Find the string "normalsize" in the material. Copy every line that has it.

——

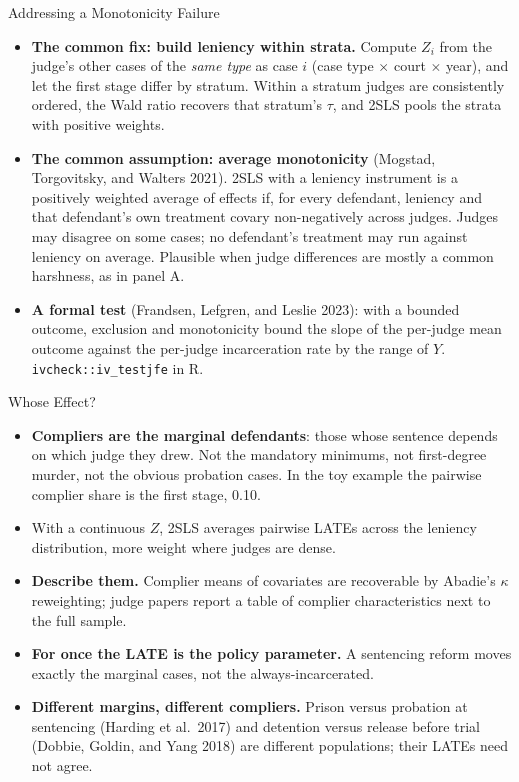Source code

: \documentclass[aspectratio=169,11pt,xcolor=dvipsnames]{beamer}
\newcommand{\srcp}[1]{{\scriptsize\color{gray}(#1)}}
\begin{document}
\begin{frame}{Addressing a Monotonicity Failure}
\begin{itemize}\itemsep4pt
  \item \textbf{The common fix: build leniency within strata.} Compute $Z_i$
        from the judge's other cases of the \emph{same type} as case $i$ (case
        type $\times$ court $\times$ year), and let the first stage differ by
        stratum. Within a stratum judges are consistently ordered, the Wald
        ratio recovers that stratum's $\tau$, and 2SLS pools the strata with
        positive weights.
  \item \textbf{The common assumption: average monotonicity}
        \srcp{Mogstad, Torgovitsky, and Walters 2021}. 2SLS with a leniency
        instrument is a positively weighted average of effects if, for every
        defendant, leniency and that defendant's own treatment covary
        non-negatively across judges. Judges may disagree on some cases; no
        defendant's treatment may run against leniency on average. Plausible
        when judge differences are mostly a common harshness, as in panel A.
  \item \textbf{A formal test} \srcp{Frandsen, Lefgren, and Leslie 2023}: with a
        bounded outcome, exclusion and monotonicity bound the slope of the
        per-judge mean outcome against the per-judge incarceration rate by the
        range of $Y$. \texttt{ivcheck::iv\_testjfe} in R.
\end{itemize}
\end{frame}

\begin{frame}{Whose Effect?}
\begin{itemize}\itemsep3pt
  \item \textbf{Compliers are the marginal defendants}: those whose sentence
        depends on which judge they drew. Not the mandatory minimums, not
        first-degree murder, not the obvious probation cases. In the toy
        example the pairwise complier share is the first stage, 0.10.
  \item With a continuous $Z$, 2SLS averages pairwise LATEs across the leniency
        distribution, more weight where judges are dense.
  \item \textbf{Describe them.} Complier means of covariates are recoverable
        by Abadie's $\kappa$ reweighting; judge papers report a table of
        complier characteristics next to the full sample.
  \item \textbf{For once the LATE is the policy parameter.} A sentencing
        reform moves exactly the marginal cases, not the always-incarcerated.
  \item \textbf{Different margins, different compliers.} Prison versus
        probation at sentencing \srcp{Harding et al.\ 2017} and detention
        versus release before trial \srcp{Dobbie, Goldin, and Yang 2018} are
        different populations; their LATEs need not agree.
\end{itemize}
\end{frame}
\end{document}
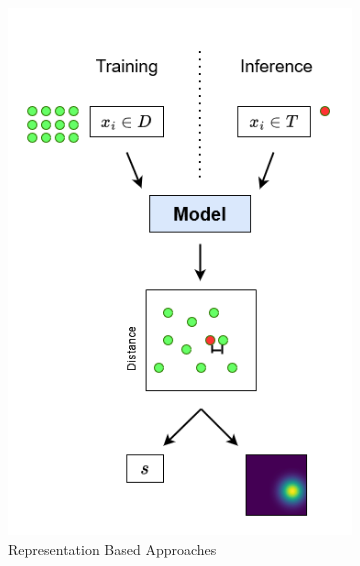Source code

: \begin{figure}
    \centering
    \begin{subfigure}[b]{0.44\textwidth}
        \centering
        \includegraphics[width=\textwidth]{figures/represbased_viz.png}
        \caption{Representation Based Approaches}
        \label{subfig:repbased}
    \end{subfigure}
    \hfill
    \begin{subfigure}[b]{0.44\textwidth}
        \centering

\end{subfigure}
\end{figure}
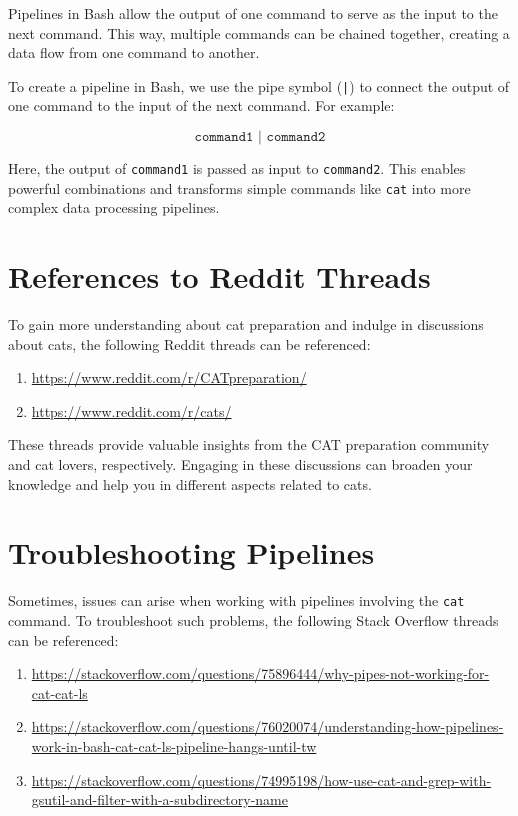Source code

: \documentclass{article}
\begin{document}
Pipelines in Bash allow the output of one command to serve as the input to the next command. This way, multiple commands can be chained together, creating a data flow from one command to another.

To create a pipeline in Bash, we use the pipe symbol (\texttt{|}) to connect the output of one command to the input of the next command. For example:

\[
\texttt{command1 | command2}
\]

Here, the output of \texttt{command1} is passed as input to \texttt{command2}. This enables powerful combinations and transforms simple commands like \texttt{cat} into more complex data processing pipelines.

\section{References to Reddit Threads}

To gain more understanding about cat preparation and indulge in discussions about cats, the following Reddit threads can be referenced:

\begin{enumerate}
  \item \url{https://www.reddit.com/r/CATpreparation/}
  \item \url{https://www.reddit.com/r/cats/}
\end{enumerate}

These threads provide valuable insights from the CAT preparation community and cat lovers, respectively. Engaging in these discussions can broaden your knowledge and help you in different aspects related to cats.

\section{Troubleshooting Pipelines}

Sometimes, issues can arise when working with pipelines involving the \texttt{cat} command. To troubleshoot such problems, the following Stack Overflow threads can be referenced:

\begin{enumerate}
  \item \url{https://stackoverflow.com/questions/75896444/why-pipes-not-working-for-cat-cat-ls}
  \item \url{https://stackoverflow.com/questions/76020074/understanding-how-pipelines-work-in-bash-cat-cat-ls-pipeline-hangs-until-tw}
  \item \url{https://stackoverflow.com/questions/74995198/how-use-cat-and-grep-with-gsutil-and-filter-with-a-subdirectory-name}
\end{enumerate}
\end{document}
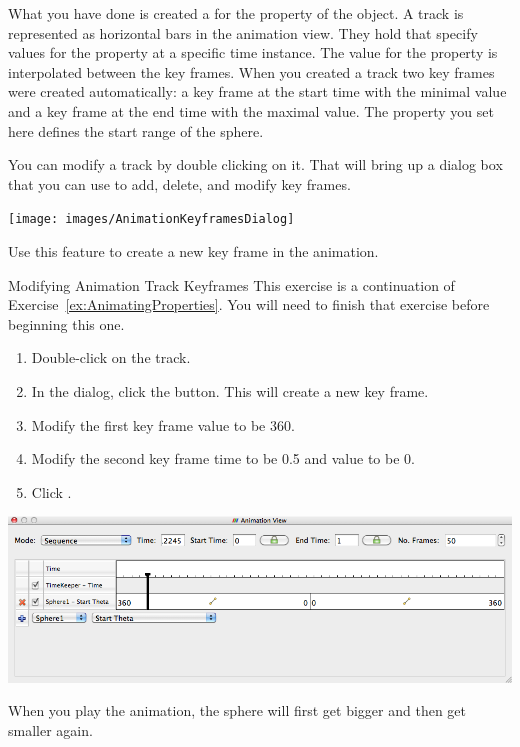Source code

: What you have done is created a  for the 
property of the  object.  A track is represented as horizontal
bars in the animation view.  They hold  that specify
values for the property at a specific time instance.  The value for the
property is interpolated between the key frames.  When you created a track
two key frames were created automatically: a key frame at the start time
with the minimal value and a key frame at the end time with the maximal
value.  The property you set here defines the start range of the sphere.

You can modify a track by double clicking on it.  That will bring up a
dialog box that you can use to add, delete, and modify key frames.

\begin{inlinefig}
  \texttt{[image: images/AnimationKeyframesDialog]}
\end{inlinefig}

Use this feature to create a new key frame in the animation.

\begin{exercise}{Modifying Animation Track Keyframes}
  \label{ex:ModifyingAnimationTrackKeyframes}%
  This exercise is a continuation of Exercise~\ref{ex:AnimatingProperties}.
  You will need to finish that exercise before beginning this one.

  \begin{enumerate}
  \item Double-click on the  track.
  \item In the  dialog, click the 
    button.  This will create a new key frame.
  \item Modify the first key frame value to be 360.
  \item Modify the second key frame time to be 0.5 and value to be 0.
  \item Click .
  \end{enumerate}

  \begin{inlinefig}
    \includegraphics[width=.9\linewidth]{images/BuildAnimation2}
  \end{inlinefig}

  When you play the animation, the sphere will first get bigger and then get
  smaller again.
\end{exercise}

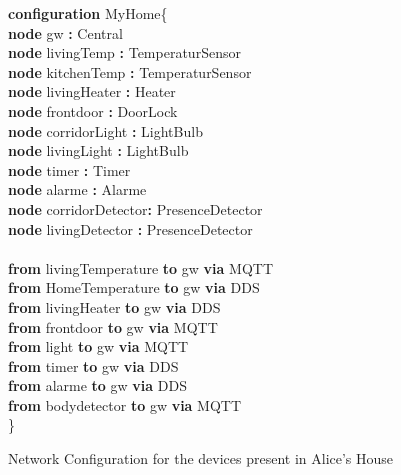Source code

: \begin{figure}[t]%
	\begin{boxedminipage}[t]{\columnwidth}
	\begin{sffamily}
		\begin{tiny}
		{\setlength{\baselineskip}{1.2\baselineskip}
\textbf{configuration} MyHome\{\\
   \phantom{M}\textbf{node} gw \textbf{:} Central\\
   \phantom{M}\textbf{node} livingTemp  \textbf{:} TemperaturSensor\\
   \phantom{M}\textbf{node} kitchenTemp \textbf{:} TemperaturSensor\\
   \phantom{M}\textbf{node} livingHeater  \textbf{:} Heater\\
   \phantom{M}\textbf{node} frontdoor     \textbf{:} DoorLock\\
   \phantom{M}\textbf{node} corridorLight \textbf{:} LightBulb\\
	\phantom{M}\textbf{node} livingLight   \textbf{:} LightBulb\\
   \phantom{M}\textbf{node} timer  \textbf{:} Timer\\
   \phantom{M}\textbf{node} alarme \textbf{:} Alarme\\
   \phantom{M}\textbf{node} corridorDetector\textbf{:} PresenceDetector\\
	\phantom{M}\textbf{node} livingDetector  \textbf{:} PresenceDetector
	\\\\
   \phantom{M}\textbf{from} livingTemperature  \textbf{to} gw \textbf{via} MQTT\\
   \phantom{M}\textbf{from} HomeTemperature \textbf{to} gw \textbf{via} DDS\\
   \phantom{M}\textbf{from} livingHeater   \textbf{to} gw \textbf{via} DDS\\
   \phantom{M}\textbf{from} frontdoor  \textbf{to} gw \textbf{via} MQTT\\
   \phantom{M}\textbf{from} light \textbf{to} gw \textbf{via} MQTT\\
   \phantom{M}\textbf{from} timer \textbf{to} gw \textbf{via} DDS\\
   \phantom{M}\textbf{from} alarme \textbf{to} gw \textbf{via} DDS\\
   \phantom{M}\textbf{from} bodydetector  \textbf{to} gw \textbf{via} MQTT\\
\}
	\par}
		\end{tiny}
	\end{sffamily}
	\end{boxedminipage}
	\caption{Network Configuration for the devices present in Alice's House}%
	\label{fig:RE-Network}%
\end{figure}	

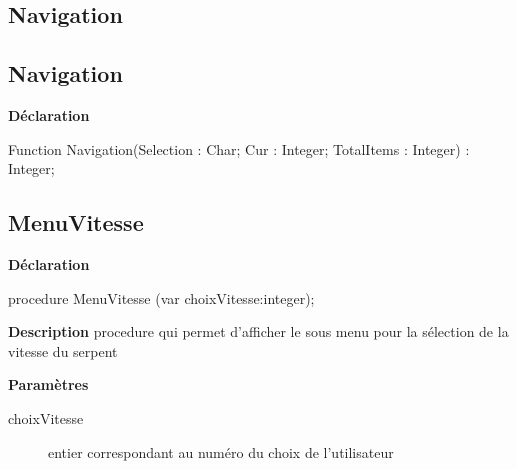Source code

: \documentclass{report}
\newif\ifpdf
\begin{document}
\subsection*{\large{\textbf{Navigation}}\normalsize\hspace{1ex}\hrulefill}
\else
\subsection*{Navigation}
\fi
\label{LesMenus-Navigation}
\begin{list}{}{
\setlength{\itemindent}{0cm}
\setlength{\listparindent}{0cm}
\setlength{\leftmargin}{\evensidemargin}
\addtolength{\leftmargin}{\tmplength}
\settowidth{\labelsep}{X}
\addtolength{\leftmargin}{\labelsep}
\setlength{\labelwidth}{\tmplength}
}
\item[\textbf{Déclaration}\hfill]
\ifpdf
\begin{flushleft}
\fi
\begin{ttfamily}
Function Navigation(Selection : Char; Cur : Integer; TotalItems : Integer) : Integer;\end{ttfamily}

\ifpdf
\end{flushleft}
\fi

\end{list}
\ifpdf
\subsection*{\large{\textbf{MenuVitesse}}\normalsize\hspace{1ex}\hrulefill}
\else
\subsection*{MenuVitesse}
\fi
\label{LesMenus-MenuVitesse}
\begin{list}{}{
\setlength{\itemindent}{0cm}
\setlength{\listparindent}{0cm}
\setlength{\leftmargin}{\evensidemargin}
\addtolength{\leftmargin}{\tmplength}
\settowidth{\labelsep}{X}
\addtolength{\leftmargin}{\labelsep}
\setlength{\labelwidth}{\tmplength}
}
\item[\textbf{Déclaration}\hfill]
\ifpdf
\begin{flushleft}
\fi
\begin{ttfamily}
procedure MenuVitesse (var choixVitesse:integer);\end{ttfamily}

\ifpdf
\end{flushleft}
\fi

\par
\item[\textbf{Description}]
procedure qui permet d'afficher le sous menu pour la sélection de la vitesse du serpent \par
\item[\textbf{Paramètres}]
\begin{description}
\item[choixVitesse] entier correspondant au numéro du choix de l'utilisateur
\end{description}


\end{list}
\ifpdf
\end{document}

——

Written answer ▸
\subsection*{\large{\textbf{Navigation}}\normalsize\hspace{1ex}\hrulefill}
\subsection*{\large{\textbf{MenuVitesse}}\normalsize\hspace{1ex}\hrulefill}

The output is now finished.